[Start of section]

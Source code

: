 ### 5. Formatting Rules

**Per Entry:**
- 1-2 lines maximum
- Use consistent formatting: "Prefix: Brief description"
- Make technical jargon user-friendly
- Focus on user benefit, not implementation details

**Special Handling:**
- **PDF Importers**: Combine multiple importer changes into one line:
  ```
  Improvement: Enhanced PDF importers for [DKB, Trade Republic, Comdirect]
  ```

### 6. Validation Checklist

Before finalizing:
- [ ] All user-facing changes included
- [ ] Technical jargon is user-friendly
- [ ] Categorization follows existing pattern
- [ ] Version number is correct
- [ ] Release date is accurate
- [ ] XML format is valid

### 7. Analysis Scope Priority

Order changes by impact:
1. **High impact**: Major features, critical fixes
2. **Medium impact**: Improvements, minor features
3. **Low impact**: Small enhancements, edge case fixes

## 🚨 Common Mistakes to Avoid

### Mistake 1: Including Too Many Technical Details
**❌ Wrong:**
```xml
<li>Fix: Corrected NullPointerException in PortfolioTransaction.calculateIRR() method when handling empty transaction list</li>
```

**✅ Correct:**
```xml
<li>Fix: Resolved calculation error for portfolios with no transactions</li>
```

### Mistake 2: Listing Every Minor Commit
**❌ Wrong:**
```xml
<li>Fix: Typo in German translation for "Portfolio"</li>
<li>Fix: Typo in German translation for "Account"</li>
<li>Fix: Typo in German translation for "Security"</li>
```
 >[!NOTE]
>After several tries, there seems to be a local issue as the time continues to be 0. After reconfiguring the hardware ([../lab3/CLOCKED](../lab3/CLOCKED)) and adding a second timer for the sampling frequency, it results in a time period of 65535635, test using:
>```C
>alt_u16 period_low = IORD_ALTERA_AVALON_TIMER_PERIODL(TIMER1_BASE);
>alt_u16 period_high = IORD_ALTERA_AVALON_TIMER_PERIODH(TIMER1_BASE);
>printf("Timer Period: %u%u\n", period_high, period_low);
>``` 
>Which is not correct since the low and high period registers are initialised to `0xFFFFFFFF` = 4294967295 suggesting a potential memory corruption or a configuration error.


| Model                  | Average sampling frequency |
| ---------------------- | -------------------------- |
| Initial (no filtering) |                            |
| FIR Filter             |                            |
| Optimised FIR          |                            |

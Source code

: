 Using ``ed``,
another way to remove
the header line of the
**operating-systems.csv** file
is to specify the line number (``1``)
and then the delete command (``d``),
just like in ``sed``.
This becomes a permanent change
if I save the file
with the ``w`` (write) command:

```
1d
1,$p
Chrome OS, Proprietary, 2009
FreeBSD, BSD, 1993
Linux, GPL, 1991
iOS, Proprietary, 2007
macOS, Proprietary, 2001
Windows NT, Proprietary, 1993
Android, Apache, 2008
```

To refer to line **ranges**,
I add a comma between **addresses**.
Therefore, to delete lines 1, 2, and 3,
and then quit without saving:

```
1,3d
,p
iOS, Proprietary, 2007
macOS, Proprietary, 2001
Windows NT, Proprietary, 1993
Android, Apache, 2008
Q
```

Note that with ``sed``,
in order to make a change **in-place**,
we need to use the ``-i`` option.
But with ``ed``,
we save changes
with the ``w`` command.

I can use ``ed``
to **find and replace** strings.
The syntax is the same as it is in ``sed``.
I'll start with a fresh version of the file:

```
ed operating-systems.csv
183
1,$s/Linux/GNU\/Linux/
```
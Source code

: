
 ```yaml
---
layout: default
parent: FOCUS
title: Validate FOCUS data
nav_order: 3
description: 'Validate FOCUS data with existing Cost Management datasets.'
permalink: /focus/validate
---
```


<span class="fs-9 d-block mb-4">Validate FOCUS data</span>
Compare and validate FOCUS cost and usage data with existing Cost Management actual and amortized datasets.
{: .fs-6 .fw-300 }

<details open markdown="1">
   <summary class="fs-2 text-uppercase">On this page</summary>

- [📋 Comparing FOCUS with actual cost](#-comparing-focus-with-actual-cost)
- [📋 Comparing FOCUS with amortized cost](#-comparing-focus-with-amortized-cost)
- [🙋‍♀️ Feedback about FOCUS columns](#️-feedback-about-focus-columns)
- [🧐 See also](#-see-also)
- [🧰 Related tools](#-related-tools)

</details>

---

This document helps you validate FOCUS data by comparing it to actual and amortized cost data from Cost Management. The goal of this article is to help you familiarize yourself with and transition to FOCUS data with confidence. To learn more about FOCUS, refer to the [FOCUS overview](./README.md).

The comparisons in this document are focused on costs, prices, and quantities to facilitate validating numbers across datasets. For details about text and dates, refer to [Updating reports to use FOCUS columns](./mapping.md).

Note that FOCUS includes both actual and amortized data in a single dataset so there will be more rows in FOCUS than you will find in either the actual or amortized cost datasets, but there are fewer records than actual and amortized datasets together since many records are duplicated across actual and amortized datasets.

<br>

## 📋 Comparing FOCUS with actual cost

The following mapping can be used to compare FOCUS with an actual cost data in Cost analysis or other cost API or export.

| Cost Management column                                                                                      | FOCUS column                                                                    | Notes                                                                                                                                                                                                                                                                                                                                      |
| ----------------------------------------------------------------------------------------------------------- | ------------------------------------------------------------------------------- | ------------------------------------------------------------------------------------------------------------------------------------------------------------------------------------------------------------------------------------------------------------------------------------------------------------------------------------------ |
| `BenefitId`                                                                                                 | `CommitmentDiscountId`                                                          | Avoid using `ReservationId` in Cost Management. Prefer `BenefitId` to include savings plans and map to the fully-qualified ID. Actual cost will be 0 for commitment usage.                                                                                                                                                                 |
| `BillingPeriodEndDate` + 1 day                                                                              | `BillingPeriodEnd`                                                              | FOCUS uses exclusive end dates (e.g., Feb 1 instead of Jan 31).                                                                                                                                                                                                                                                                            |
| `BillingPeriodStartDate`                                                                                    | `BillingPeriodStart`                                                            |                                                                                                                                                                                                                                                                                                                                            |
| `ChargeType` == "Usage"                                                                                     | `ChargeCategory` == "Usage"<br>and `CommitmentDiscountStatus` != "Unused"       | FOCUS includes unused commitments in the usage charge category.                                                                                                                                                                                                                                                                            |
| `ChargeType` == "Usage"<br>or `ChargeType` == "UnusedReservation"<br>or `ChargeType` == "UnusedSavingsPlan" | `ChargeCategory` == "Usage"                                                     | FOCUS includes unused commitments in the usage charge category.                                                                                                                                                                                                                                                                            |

[End of section]

- Description of the task:
Starting at the first line of the entries above, please extract each line up to and including the line with "- [ ] Release date is accurate", unchanged, and add nothing.

- Task result:
Source code

: ### 5. Formatting Rules

**Per Entry:**
- 1-2 lines maximum
- Use consistent formatting: "Prefix: Brief description"
- Make technical jargon user-friendly
- Focus on user benefit, not implementation details

**Special Handling:**
- **PDF Importers**: Combine multiple importer changes into one line:
  ```
  Improvement: Enhanced PDF importers for [DKB, Trade Republic, Comdirect]
  ```

### 6. Validation Checklist

Before finalizing:
- [ ] All user-facing changes included
- [ ] Technical jargon is user-friendly
- [ ] Categorization follows existing pattern
- [ ] Version number is correct
- [ ] Release date is accurate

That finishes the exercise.